▶ [What is being asked]: A single number is wanted: how many lines of the records below contain the word "pipelines".

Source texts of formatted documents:
= Beginning of Section =

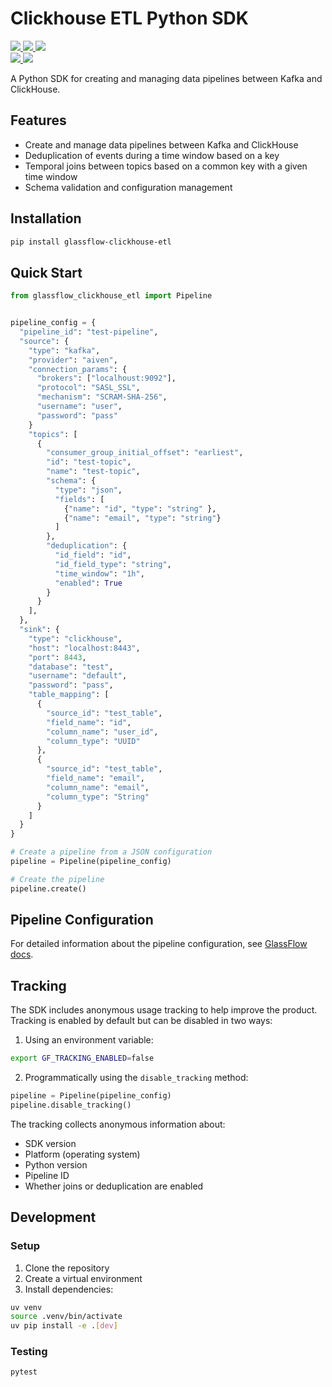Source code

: # Clickhouse ETL Python SDK

<p align="left">
  <a target="_blank" href="https://pypi.python.org/pypi/glassflow-clickhouse-etl">
    <img src="https://img.shields.io/pypi/v/glassflow-clickhouse-etl.svg?labelColor=&color=e69e3a">
  </a>
  <a target="_blank" href="https://github.com/glassflow/clickhouse-etl-py-sdk/blob/main/LICENSE">
    <img src="https://img.shields.io/pypi/l/glassflow-clickhouse-etl.svg?labelColor=&color=e69e3a">
  </a>
  <a target="_blank" href="https://pypi.python.org/pypi/glassflow-clickhouse-etl">
    <img src="https://img.shields.io/pypi/pyversions/glassflow-clickhouse-etl.svg?labelColor=&color=e69e3a">
  </a>
  <br />
  <a target="_blank" href="(https://github.com/glassflow/clickhouse-etl-py-sdk/actions">
    <img src="https://github.com/glassflow/clickhouse-etl-py-sdk/workflows/Test/badge.svg?labelColor=&color=e69e3a">
  </a>
<!-- Pytest Coverage Comment:Begin -->
  <img src=https://img.shields.io/badge/coverage-94%25-brightgreen>
<!-- Pytest Coverage Comment:End -->
</p>

A Python SDK for creating and managing data pipelines between Kafka and ClickHouse.

## Features

- Create and manage data pipelines between Kafka and ClickHouse
- Deduplication of events during a time window based on a key
- Temporal joins between topics based on a common key with a given time window
- Schema validation and configuration management

## Installation

```bash
pip install glassflow-clickhouse-etl
```

## Quick Start

```python
from glassflow_clickhouse_etl import Pipeline


pipeline_config = {
  "pipeline_id": "test-pipeline",
  "source": {
    "type": "kafka",
    "provider": "aiven",
    "connection_params": {
      "brokers": ["localhoust:9092"],
      "protocol": "SASL_SSL",
      "mechanism": "SCRAM-SHA-256",
      "username": "user",
      "password": "pass"
    }
    "topics": [
      {
        "consumer_group_initial_offset": "earliest",
        "id": "test-topic",
        "name": "test-topic",
        "schema": {
          "type": "json",
          "fields": [
            {"name": "id", "type": "string" },
            {"name": "email", "type": "string"}
          ]
        },
        "deduplication": {
          "id_field": "id",
          "id_field_type": "string",
          "time_window": "1h",
          "enabled": True
        }
      }
    ],
  },
  "sink": {
    "type": "clickhouse",
    "host": "localhost:8443",
    "port": 8443,
    "database": "test",
    "username": "default",
    "password": "pass",
    "table_mapping": [
      {
        "source_id": "test_table",
        "field_name": "id",
        "column_name": "user_id",
        "column_type": "UUID"
      },
      {
        "source_id": "test_table",
        "field_name": "email",
        "column_name": "email",
        "column_type": "String"
      }
    ]
  }
}

# Create a pipeline from a JSON configuration
pipeline = Pipeline(pipeline_config)

# Create the pipeline
pipeline.create()
```

## Pipeline Configuration

For detailed information about the pipeline configuration, see [GlassFlow docs](https://docs.glassflow.dev/pipeline_configuration).

## Tracking

The SDK includes anonymous usage tracking to help improve the product. Tracking is enabled by default but can be disabled in two ways:

1. Using an environment variable:
```bash
export GF_TRACKING_ENABLED=false
```

2. Programmatically using the `disable_tracking` method:
```python
pipeline = Pipeline(pipeline_config)
pipeline.disable_tracking()
```

The tracking collects anonymous information about:
- SDK version
- Platform (operating system)
- Python version
- Pipeline ID
- Whether joins or deduplication are enabled

## Development

### Setup

1. Clone the repository
2. Create a virtual environment
3. Install dependencies:

```bash
uv venv
source .venv/bin/activate
uv pip install -e .[dev]
```

### Testing

```bash
pytest
```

= End of Section =

▶ [Solution for this problem]: 2